(Dataset entries)
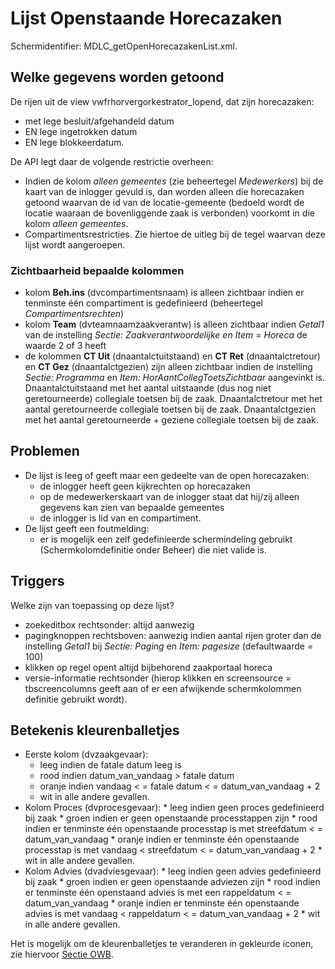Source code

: # Lijst Openstaande Horecazaken

Schermidentifier: MDLC_getOpenHorecazakenList.xml.

## Welke gegevens worden getoond

De rijen uit de view vwfrhorvergorkestrator_lopend, dat zijn horecazaken:

  * met lege besluit/afgehandeld datum 
  * EN lege ingetrokken datum 
  * EN lege blokkeerdatum.

De API legt daar de volgende restrictie overheen:

  * Indien de kolom *alleen gemeentes* (zie beheertegel *Medewerkers*) bij de kaart van de inlogger gevuld is, dan worden alleen die horecazaken getoond waarvan de id van de locatie-gemeente (bedoeld wordt de locatie waaraan de bovenliggende zaak is verbonden) voorkomt in die kolom *alleen gemeentes*. 
  * Compartimentsrestricties. Zie hiertoe de uitleg bij de tegel waarvan deze lijst wordt aangeroepen.

### Zichtbaarheid bepaalde kolommen

  * kolom **Beh.ins** (dvcompartimentsnaam) is alleen zichtbaar indien er tenminste één compartiment is gedefinieerd (beheertegel *Compartimentsrechten*)
  * kolom **Team**  (dvteamnaamzaakverantw) is alleen zichtbaar indien *Getal1* van de instelling *Sectie: Zaakverantwoordelijke en Item = Horeca* de waarde 2 of 3 heeft
  * de kolommen **CT Uit** (dnaantalctuitstaand) en **CT Ret** (dnaantalctretour) en **CT Gez** (dnaantalctgezien) zijn alleen zichtbaar indien de instelling *Sectie: Programma* en *Item: HorAantCollegToetsZichtbaar* aangevinkt is. Dnaantalctuitstaand met het aantal uitstaande (dus nog niet geretourneerde)  collegiale toetsen bij de zaak. Dnaantalctretour met het aantal geretourneerde collegiale toetsen bij de zaak. Dnaantalctgezien met het aantal geretourneerde + geziene collegiale toetsen bij de zaak.

## Problemen

  * De lijst is leeg of geeft maar een gedeelte van de open horecazaken:
    * de inlogger heeft geen kijkrechten op horecazaken
    * op de medewerkerskaart van de inlogger staat dat hij/zij alleen gegevens kan zien van bepaalde gemeentes 
    * de inlogger is lid van en compartiment.
  * De lijst geeft een foutmelding:
    * er is mogelijk een zelf gedefinieerde schermindeling gebruikt (Schermkolomdefinitie onder Beheer) die niet valide is.

## Triggers

Welke zijn van toepassing op deze lijst?

  * zoekeditbox rechtsonder: altijd aanwezig 
  * pagingknoppen rechtsboven: aanwezig indien aantal rijen groter dan de instelling *Getal1* bij *Sectie: Paging* en *Item: pagesize* (defaultwaarde = 100)
  * klikken op regel opent altijd bijbehorend zaakportaal horeca
  * versie-informatie rechtsonder (hierop klikken en screensource = tbscreencolumns geeft aan of er een afwijkende schermkolommen definitie gebruikt wordt).

## Betekenis kleurenballetjes

  * Eerste kolom (dvzaakgevaar):
    * leeg indien de fatale datum leeg is
    * rood indien datum_van_vandaag > fatale datum 
    * oranje indien vandaag < = fatale datum < = datum_van_vandaag + 2
    * wit in alle andere gevallen. 
  *  Kolom Proces (dvprocesgevaar):
    * leeg indien geen proces gedefinieerd bij zaak
    * groen indien er geen openstaande processtappen zijn
    * rood indien er tenminste één openstaande processtap is met streefdatum < = datum_van_vandaag 
    * oranje indien er tenminste één openstaande processtap is met vandaag < streefdatum < = datum_van_vandaag + 2
    * wit in alle andere gevallen. 
  *  Kolom Advies (dvadviesgevaar):
    * leeg indien geen advies gedefinieerd bij zaak
    * groen indien er geen openstaande adviezen zijn
    * rood indien er tenminste één openstaand advies is met een rappeldatum < = datum_van_vandaag 
    * oranje indien er tenminste één openstaande advies is met vandaag < rappeldatum < = datum_van_vandaag + 2
    * wit in alle andere gevallen. 

Het is mogelijk om de kleurenballetjes te veranderen in gekleurde iconen, zie hiervoor [Sectie OWB](/docs/instellen_inrichten/configuratie/sectie_owb.md).

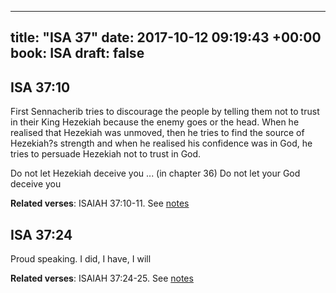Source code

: 
---
title: "ISA 37"
date: 2017-10-12 09:19:43 +00:00
book: ISA
draft: false
---

## ISA 37:10

First Sennacherib tries to discourage the people by telling them not to trust in their King Hezekiah because the enemy goes or the head. When he realised that Hezekiah was unmoved, then he tries to find the source of Hezekiah?s strength and when he realised his confidence was in God, he tries to persuade Hezekiah not to trust in God. 

Do not let Hezekiah deceive you ... (in chapter 36)
Do not let your God deceive you

**Related verses**: ISAIAH 37:10-11. See [notes](https://my.bible.com/notes/2744282645059592295)


## ISA 37:24

Proud speaking. I did, I have, I will

**Related verses**: ISAIAH 37:24-25. See [notes](https://my.bible.com/notes/2743561530460856376)

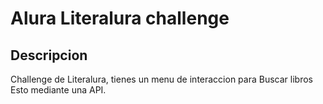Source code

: # Alura Literalura challenge

## Descripcion

Challenge de Literalura, tienes un menu de interaccion para Buscar libros Esto mediante una API.
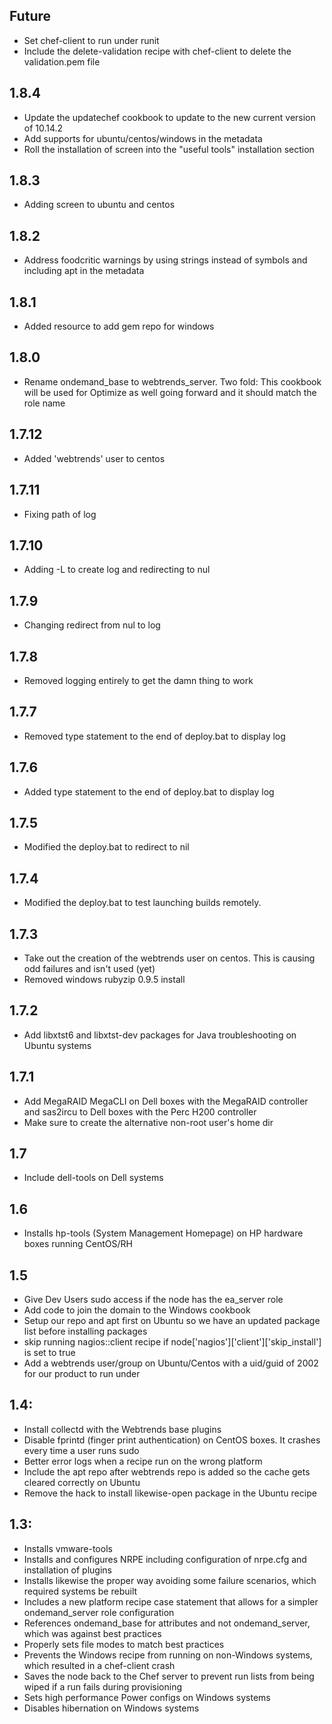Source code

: ## Future

 * Set chef-client to run under runit
 * Include the delete-validation recipe with chef-client to delete the validation.pem file

## 1.8.4
 * Update the updatechef cookbook to update to the new current version of 10.14.2
 * Add supports for ubuntu/centos/windows in the metadata
 * Roll the installation of screen into the "useful tools" installation section

## 1.8.3
 * Adding screen to ubuntu and centos

## 1.8.2
 * Address foodcritic warnings by using strings instead of symbols and including apt in the metadata

## 1.8.1
 * Added resource to add gem repo for windows

## 1.8.0
 * Rename ondemand_base to webtrends_server.  Two fold:  This cookbook will be used for Optimize as well going forward and it should match the role name

## 1.7.12
 * Added 'webtrends' user to centos

## 1.7.11
 * Fixing path of log

## 1.7.10
 * Adding -L to create log and redirecting to nul

## 1.7.9
 * Changing redirect from nul to log

## 1.7.8
 * Removed logging entirely to get the damn thing to work

## 1.7.7
 * Removed type statement to the end of deploy.bat to display log

## 1.7.6
 * Added type statement to the end of deploy.bat to display log

## 1.7.5
 * Modified the deploy.bat to redirect to nil

## 1.7.4
 * Modified the deploy.bat to test launching builds remotely.

## 1.7.3
 * Take out the creation of the webtrends user on centos.  This is causing odd failures and isn't used (yet)
 * Removed windows rubyzip 0.9.5 install

## 1.7.2
 * Add libxtst6 and libxtst-dev packages for Java troubleshooting on Ubuntu systems

## 1.7.1
 * Add MegaRAID MegaCLI on Dell boxes with the MegaRAID controller and sas2ircu to Dell boxes with the Perc H200 controller
 * Make sure to create the alternative non-root user's home dir

## 1.7
 * Include dell-tools on Dell systems

## 1.6
 * Installs hp-tools (System Management Homepage) on HP hardware boxes running CentOS/RH

## 1.5
 * Give Dev Users sudo access if the node has the ea_server role
 * Add code to join the domain to the Windows cookbook
 * Setup our repo and apt first on Ubuntu so we have an updated package list before installing packages
 * skip running nagios::client recipe if node['nagios']['client']['skip_install'] is set to true
 * Add a webtrends user/group on Ubuntu/Centos with a uid/guid of 2002 for our product to run under

## 1.4:
 * Install collectd with the Webtrends base plugins
 * Disable fprintd (finger print authentication) on CentOS boxes.  It crashes every time a user runs sudo
 * Better error logs when a recipe run on the wrong platform
 * Include the apt repo after webtrends repo is added so the cache gets cleared correctly on Ubuntu
 * Remove the hack to install likewise-open package in the Ubuntu recipe

## 1.3:
 * Installs vmware-tools
 * Installs and configures NRPE including configuration of nrpe.cfg and installation of plugins
 * Installs likewise the proper way avoiding some failure scenarios, which required systems be rebuilt
 * Includes a new platform recipe case statement that allows for a simpler ondemand_server role configuration
 * References ondemand_base for attributes and not ondemand_server, which was against best practices
 * Properly sets file modes to match best practices
 * Prevents the Windows recipe from running on non-Windows systems, which resulted in a chef-client crash
 * Saves the node back to the Chef server to prevent run lists from being wiped if a run fails during provisioning
 * Sets high performance Power configs on Windows systems
 * Disables hibernation on Windows systems
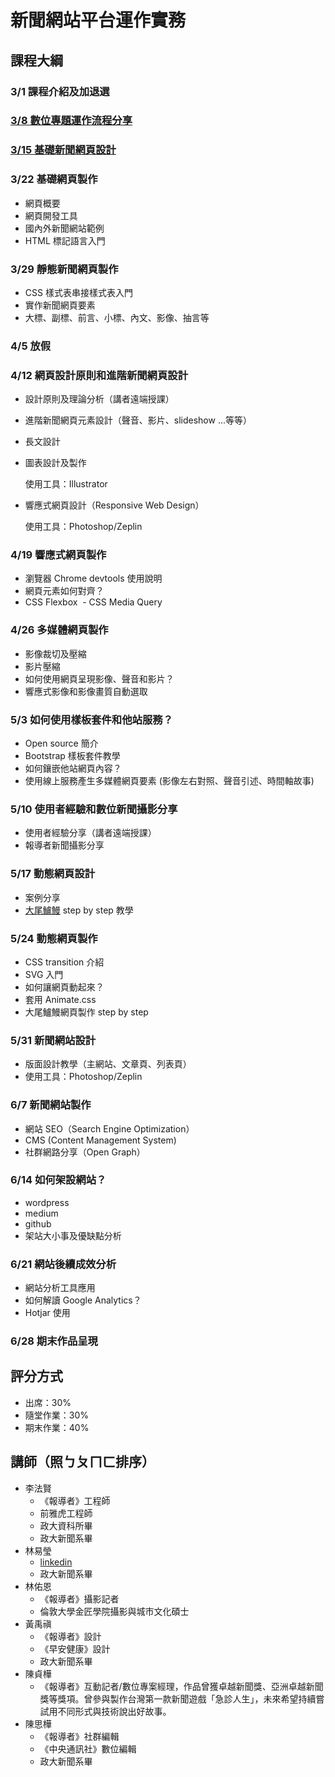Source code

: # 新聞網站平台運作實務

## 課程大綱
### 3/1 課程介紹及加退選

### [3/8 數位專題運作流程分享](https://nickhsine.github.io/teach-at-nccu/2018-03-08)

### [3/15 基礎新聞網頁設計](https://nickhsine.github.io/teach-at-nccu/2018-03-15)

  
### 3/22 基礎網頁製作
  - 網頁概要
  - 網頁開發工具
  - 國內外新聞網站範例
  - HTML 標記語言入門    
  
### 3/29 靜態新聞網頁製作
  - CSS 樣式表串接樣式表入門
  - 實作新聞網頁要素
  - 大標、副標、前言、小標、內文、影像、抽言等 
  
### 4/5 放假
  
### 4/12 網頁設計原則和進階新聞網頁設計
  - 設計原則及理論分析（講者遠端授課）
  - 進階新聞網頁元素設計（聲音、影片、slideshow ...等等）
  - 長文設計
  - 圖表設計及製作
  
    使用工具：Illustrator
  - 響應式網頁設計（Responsive Web Design）
  
    使用工具：Photoshop/Zeplin
  
### 4/19 響應式網頁製作
  - 瀏覽器 Chrome devtools 使用說明
  - 網頁元素如何對齊？
  - CSS Flexbox
  - CSS Media Query
  
### 4/26 多媒體網頁製作
  - 影像裁切及壓縮
  - 影片壓縮
  - 如何使用網頁呈現影像、聲音和影片？
  - 響應式影像和影像畫質自動選取

### 5/3 如何使用樣板套件和他站服務？
  - Open source 簡介
  - Bootstrap 樣板套件教學
  - 如何鑲嵌他站網頁內容？
  - 使用線上服務產生多媒體網頁要素 (影像左右對照、聲音引述、時間軸故事)
 
### 5/10 使用者經驗和數位新聞攝影分享
  - 使用者經驗分享（講者遠端授課）
  - 報導者新聞攝影分享
  
### 5/17 動態網頁設計
  - 案例分享
  - [大尾鱸鰻](https://www.twreporter.org/i/infographic-far-sea-fishing) step by step 教學

### 5/24 動態網頁製作
  - CSS transition 介紹
  - SVG 入門
  - 如何讓網頁動起來？
  - 套用 Animate.css
  - 大尾鱸鰻網頁製作 step by step

### 5/31 新聞網站設計
  - 版面設計教學（主網站、文章頁、列表頁）
  - 使用工具：Photoshop/Zeplin

### 6/7 新聞網站製作
  - 網站 SEO（Search Engine Optimization）
  - CMS (Content Management System)
  - 社群網路分享（Open Graph）
  

### 6/14 如何架設網站？
  - wordpress
  - medium
  - github
  - 架站大小事及優缺點分析

### 6/21 網站後續成效分析
  - 網站分析工具應用
  - 如何解讀 Google Analytics？
  - Hotjar 使用
  
### 6/28 期末作品呈現


## 評分方式
- 出席：30%
- 隨堂作業：30%
- 期末作業：40%

## 講師（照ㄅㄆㄇㄈ排序）
- 李法賢
  - 《報導者》工程師
  - 前雅虎工程師
  - 政大資科所畢
  - 政大新聞系畢
- 林易瑩
  - [linkedin](https://www.linkedin.com/in/yiyinglin/)
  - 政大新聞系畢
- 林佑恩
  - 《報導者》攝影記者
  - 倫敦大學金匠學院攝影與城市文化碩士
- 黃禹禛
  - 《報導者》設計
  - 《早安健康》設計
  - 政大新聞系畢
- 陳貞樺
  - 《報導者》互動記者/數位專案經理，作品曾獲卓越新聞獎、亞洲卓越新聞獎等獎項。曾參與製作台灣第一款新聞遊戲「急診人生」，未來希望持續嘗試用不同形式與技術說出好故事。
- 陳思樺
  - 《報導者》社群編輯
  - 《中央通訊社》數位編輯
  - 政大新聞系畢
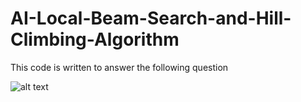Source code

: # AI-Local-Beam-Search-and-Hill-Climbing-Algorithm
This code is written to answer the following question


![alt text](https://ibb.co/z21FNt0)
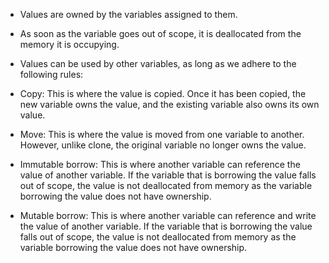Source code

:- Values are owned by the variables assigned to them.
- As soon as the variable goes out of scope, it is deallocated from the memory it is
occupying.
- Values can be used by other variables, as long as we adhere to the following rules:
- Copy: This is where the value is copied. Once it has been copied, the new variable
owns the value, and the existing variable also owns its own value.
- Move: This is where the value is moved from one variable to another. However,
unlike clone, the original variable no longer owns the value.
- Immutable borrow: This is where another variable can reference the value of
another variable. If the variable that is borrowing the value falls out of scope, the
value is not deallocated from memory as the variable borrowing the value does not
have ownership.

- Mutable borrow: This is where another variable can reference and write the value
of another variable. If the variable that is borrowing the value falls out of scope, the
value is not deallocated from memory as the variable borrowing the value does not
have ownership.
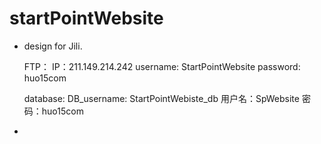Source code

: # startPointWebsite
* design for Jili.


    FTP：
    IP：211.149.214.242
    username: StartPointWebsite
    password: huo15com
    
    database:
    DB_username: StartPointWebiste_db
    用户名：SpWebsite
    密码：huo15com

* 
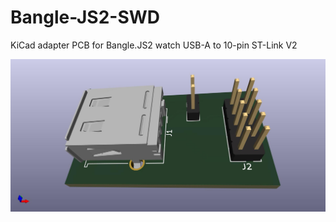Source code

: # Bangle-JS2-SWD
KiCad adapter PCB for Bangle.JS2 watch USB-A to 10-pin ST-Link V2

![What is this](Bangle-USB-SWD-top.jpg)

■ **Work request**
From the records above, copy each line in which the string "bible" occurs.

■ **Answer space**
**Related verses**: ISAIAH 37:10-11. See [notes](https://my.bible.com/notes/2744282645059592295)
**Related verses**: ISAIAH 37:24-25. See [notes](https://my.bible.com/notes/2743561530460856376)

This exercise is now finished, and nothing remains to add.